L’intervento dello scrittore israeliano a New York: «È possibile criticare le azioni dello Stato ebraico senza identificarle col movimento che l’ha fondato»
«L’antisionismo, copertura dell’antisemitismo»
L’accusa di Yehoshua: «Ormai se ne serve chi vuole attaccare gli ebrei»
di Davide Frattini
GERUSALEMME «Sionismo è diventato una parolaccia ovunque nel mondo. Gli ebrei non possono più essere aggrediti pubblicamente, così chi vuole attaccarci dice di essere antisionista. Una posizione che si è trasformata in una copertura per l’antisemitismo». Lontano da casa, Abraham B. Yehoshua ha usato il palco di una conferenza a New York per difendere ancora una volta il Paese che ha lasciato dall’altra parte dell’Oceano. Anche perché, come ha detto in un altro incontro del tour americano, «il sionismo è stato fondato da scrittori».
E da scrittore militante ha parlato più di politica che di letteratura: «È ovviamente possibile criticare le azioni e la condotta di Israele. Si può valutare e condannare la strategia dei governi. Ma non si può identificarla con il sionismo». Yehoshua suggerisce di trovare una definizione «ristretta» per il progetto nazionalista immaginato da Theodor Herzl alla fine dell’Ottocento: «È un sostenitore di questa idea chiunque creda che lo Stato d’Israele appartenga non solo ai suoi cittadini ma al popolo ebraico».

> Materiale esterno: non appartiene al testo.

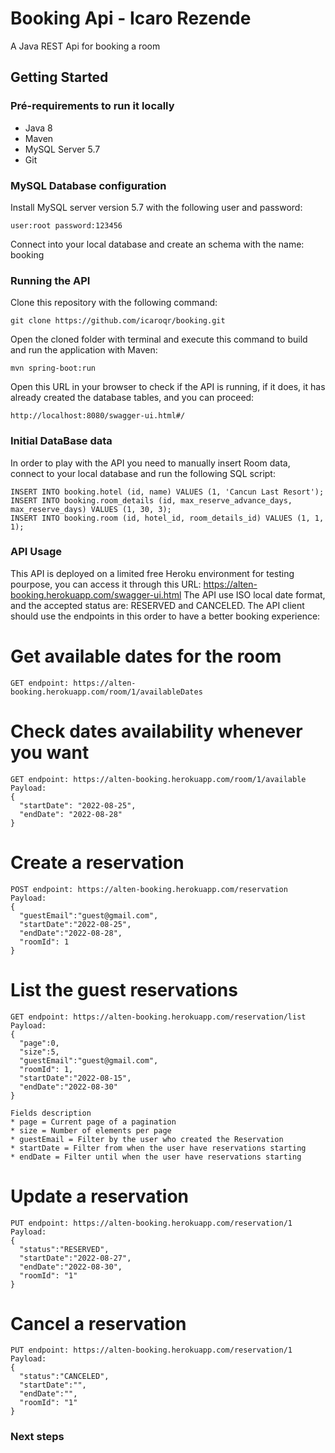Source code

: # Booking Api - Icaro Rezende

A Java REST Api for booking a room
## Getting Started

### Pré-requirements to run it locally

* Java 8
* Maven
* MySQL Server 5.7
* Git

### MySQL Database configuration

Install MySQL server version 5.7 with the following user and password:
```
user:root password:123456
```
Connect into your local database and create an schema with the name: booking

### Running the API

Clone this repository with the following command:
```
git clone https://github.com/icaroqr/booking.git
```
Open the cloned folder with terminal and execute this command to build and run the application with Maven:
```
mvn spring-boot:run
```
Open this URL in your browser to check if the API is running, if it does, it has already created the database tables, and you can proceed:
```
http://localhost:8080/swagger-ui.html#/
```

### Initial DataBase data

In order to play with the API you need to manually insert Room data, connect to your local database and run the following SQL script:
```
INSERT INTO booking.hotel (id, name) VALUES (1, 'Cancun Last Resort');
INSERT INTO booking.room_details (id, max_reserve_advance_days, max_reserve_days) VALUES (1, 30, 3);
INSERT INTO booking.room (id, hotel_id, room_details_id) VALUES (1, 1, 1);
```

### API Usage

This API is deployed on a limited free Heroku environment for testing pourpose, you can access it through this URL: https://alten-booking.herokuapp.com/swagger-ui.html
The API use ISO local date format, and the accepted status are: RESERVED and CANCELED. The API client should use the endpoints in this order to have a better booking experience:

# Get available dates for the room
```
GET endpoint: https://alten-booking.herokuapp.com/room/1/availableDates
```
# Check dates availability whenever you want
```
GET endpoint: https://alten-booking.herokuapp.com/room/1/available
Payload:
{
  "startDate": "2022-08-25",
  "endDate": "2022-08-28"
}
```
# Create a reservation
```
POST endpoint: https://alten-booking.herokuapp.com/reservation
Payload:
{
  "guestEmail":"guest@gmail.com",
  "startDate":"2022-08-25",
  "endDate":"2022-08-28",
  "roomId": 1
}
```
# List the guest reservations
```
GET endpoint: https://alten-booking.herokuapp.com/reservation/list
Payload:
{
  "page":0,
  "size":5,
  "guestEmail":"guest@gmail.com",
  "roomId": 1,
  "startDate":"2022-08-15",
  "endDate":"2022-08-30"
}

Fields description
* page = Current page of a pagination
* size = Number of elements per page
* guestEmail = Filter by the user who created the Reservation
* startDate = Filter from when the user have reservations starting
* endDate = Filter until when the user have reservations starting
```
# Update a reservation
```
PUT endpoint: https://alten-booking.herokuapp.com/reservation/1
Payload:
{
  "status":"RESERVED",
  "startDate":"2022-08-27",
  "endDate":"2022-08-30",
  "roomId": "1"
}
```
# Cancel a reservation
```
PUT endpoint: https://alten-booking.herokuapp.com/reservation/1
Payload:
{
  "status":"CANCELED",
  "startDate":"",
  "endDate":"",
  "roomId": "1"
}
```
### Next steps
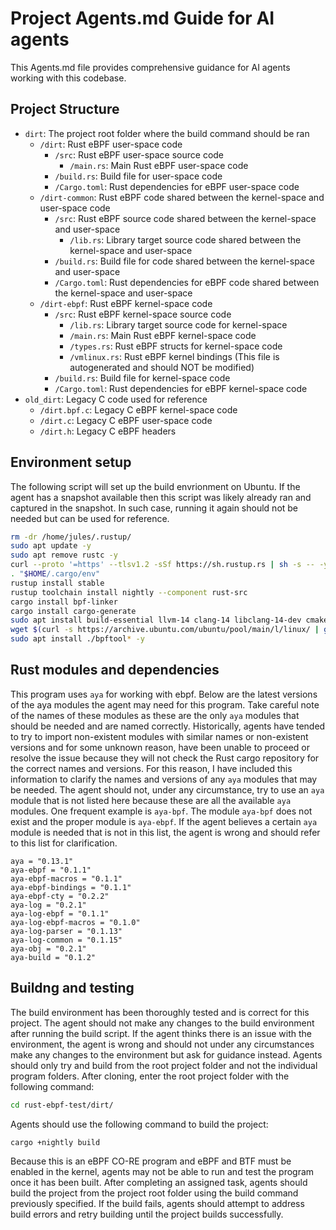 # Project Agents.md Guide for AI agents

This Agents.md file provides comprehensive guidance for AI agents working with this codebase.

## Project Structure 

- `dirt`: The project root folder where the build command should be ran
  - `/dirt`: Rust eBPF user-space code
    - `/src`: Rust eBPF user-space source code
	  - `/main.rs`: Main Rust eBPF user-space code
	- `/build.rs`: Build file for user-space code
	- `/Cargo.toml`: Rust dependencies for eBPF user-space code
  - `/dirt-common`: Rust eBPF code shared between the kernel-space and user-space code
    - `/src`: Rust eBPF source code shared between the kernel-space and user-space
	  - `/lib.rs`: Library target source code shared between the kernel-space and user-space
	- `/build.rs`: Build file for code shared between the kernel-space and user-space
	- `/Cargo.toml`: Rust dependencies for eBPF code shared between the kernel-space and user-space
  - `/dirt-ebpf`: Rust eBPF kernel-space code
    - `/src`: Rust eBPF kernel-space source code
	  - `/lib.rs`: Library target source code for kernel-space
	  - `/main.rs`: Main Rust eBPF kernel-space code
	  - `/types.rs`: Rust eBPF structs for kernel-space code
	  - `/vmlinux.rs`: Rust eBPF kernel bindings (This file is autogenerated and should NOT be modified)
	- `/build.rs`: Build file for kernel-space code
	- `/Cargo.toml`: Rust dependencies for eBPF kernel-space code
- `old_dirt`: Legacy C code used for reference
  - `/dirt.bpf.c`: Legacy C eBPF kernel-space code
  - `/dirt.c`: Legacy C eBPF user-space code
  - `/dirt.h`: Legacy C eBPF headers

## Environment setup

The following script will set up the build envrionment on Ubuntu. If the agent has a snapshot available then this script was likely already ran and captured in the snapshot. In such case, running it again should not be needed but can be used for reference.

```bash
rm -dr /home/jules/.rustup/
sudo apt update -y
sudo apt remove rustc -y
curl --proto '=https' --tlsv1.2 -sSf https://sh.rustup.rs | sh -s -- -y
. "$HOME/.cargo/env"
rustup install stable
rustup toolchain install nightly --component rust-src
cargo install bpf-linker
cargo install cargo-generate
sudo apt install build-essential llvm-14 clang-14 libclang-14-dev cmake libssl-dev pkg-config python3 git -y
wget $(curl -s https://archive.ubuntu.com/ubuntu/pool/main/l/linux/ | grep -oP 'bpftool_[^"]+_amd64.deb' | sort -V | tail -1 | awk '{print "https://archive.ubuntu.com/ubuntu/pool/main/l/linux/" $1}')
sudo apt install ./bpftool* -y
```
## Rust modules and dependencies

This program uses `aya` for working with ebpf. Below are the latest versions of the aya modules the agent may need for this program. Take careful note of the names of these modules as these are the only `aya` modules that should be needed and are named correctly. Historically, agents have tended to try to import non-existent modules with similar names or non-existent versions and for some unknown reason, have been unable to proceed or resolve the issue because they will not check the Rust cargo repository for the correct names and versions. For this reason, I have included this information to clarify the names and versions of any `aya` modules that may be needed. The agent should not, under any circumstance, try to use an `aya` module that is not listed here because these are all the available `aya` modules. One frequent example is `aya-bpf`. The module `aya-bpf` does not exist and the proper module is `aya-ebpf`. If the agent believes a certain `aya` module is needed that is not in this list, the agent is wrong and should refer to this list for clarification.

```
aya = "0.13.1"
aya-ebpf = "0.1.1"
aya-ebpf-macros = "0.1.1"
aya-ebpf-bindings = "0.1.1"
aya-ebpf-cty = "0.2.2"
aya-log = "0.2.1"
aya-log-ebpf = "0.1.1"
aya-log-ebpf-macros = "0.1.0"
aya-log-parser = "0.1.13"
aya-log-common = "0.1.15"
aya-obj = "0.2.1"
aya-build = "0.1.2"
```

## Buildng and testing

The build environment has been thoroughly tested and is correct for this project. The agent should not make any changes to the build environment after running the build script. If the agent thinks there is an issue with the environment, the agent is wrong and should not under any circumstances make any changes to the environment but ask for guidance instead.
Agents should only try and build from the root project folder and not the individual program folders. After cloning, enter the root project folder with the following command:

```bash
cd rust-ebpf-test/dirt/
```
Agents should use the following command to build the project:

```bash
cargo +nightly build
```

Because this is an eBPF CO-RE program and eBPF and BTF must be enabled in the kernel, agents may not be able to run and test the program once it has been built. After completing an assigned task, agents should build the project from the project root folder using the build command previously specified. If the build fails, agents should attempt to address build errors and retry building until the project builds successfully.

Parla di idea e non di ideologia: «Puoi essere un sionista fascista, un sionista comunista, un sionista religioso». Lo scrittore, 71 anni, è convinto che limitare i significati della parola aiuterebbe a ridurre gli attacchi, «soprattutto dal mond o arabo»: «Hassan Nasrallah, il leader degli Hezbollah, non cita Israele. Passa il tempo a ripetere “i sionisti, i sionisti, i sionisti…”».
Era la prima volta che Yehoshua parlava a un pubblico americano, dal discorso del maggio 2006 che aveva fatto infuriare gli ebrei statunitensi, quando aveva proclamato che «solo chi risiede in Israele può vivere in modo totalmente ebraico. Per voi essere ebrei è come indossare e togliersi una giacca, per noi è la pelle».
All’evento di New York, organizzato dall’associazione Dor Chadash, ha voluto chiarire il suo commento: «In Israele dobbiamo affrontare questioni morali che gli ebrei della Diaspora non sono costretti a prendere in esame. Mandare qualcuno in guerra o cacciare altri ebrei dalle loro case, com’è successo agli insediamenti della Striscia di Gaza, nell’estate del 2005». Ha spiegato quel termine «totale», che dieci mesi fa era stato preso come un’offesa: «Quando dico che voi siete parziali, non intendo affermare che noi siamo migliori e voi peggiori». Allo stesso tempo ha ripetuto il messaggio che già allora aveva causato la polemica: «Quello che voglio consigliarvi è che se la totalità è importante per voi, allora dovete venire a vivere in Israele, perché la realtà è là e non qua».
Il dibattito attorno al sionismo si è riaperto anche in Israele, quando un gruppo di intellettuali arabi ha proposto una «costituzione» per dividere i poteri e il controllo del governo tra maggioranza e minoranze. Il documento immagina uno Stato «bilingue e multiculturale» e cancella la definizione di «ebraico».
Gadi Taub, filosofo che insegna all’università di Gerusalemme, ha attaccato la sinistra (da elettore laburista) per aver «svalutato l’idea di identità nazionale». Più che criticare gli arabi israeliani, Taub se la piglia con i partiti come Meretz e i quotidiani alla Haaretz, «quella sinistra post-sionista che si sente bella e virtuosa e che ogni anno si ritrova in piazza Rabin, come se fosse l’unico movimento a volere la pace e la giustizia»: «Il vero democratico, come capirono i rivoluzionari americani e francesi, è un patriota ed è il patriottismo che permette di estendere il diritto di voto».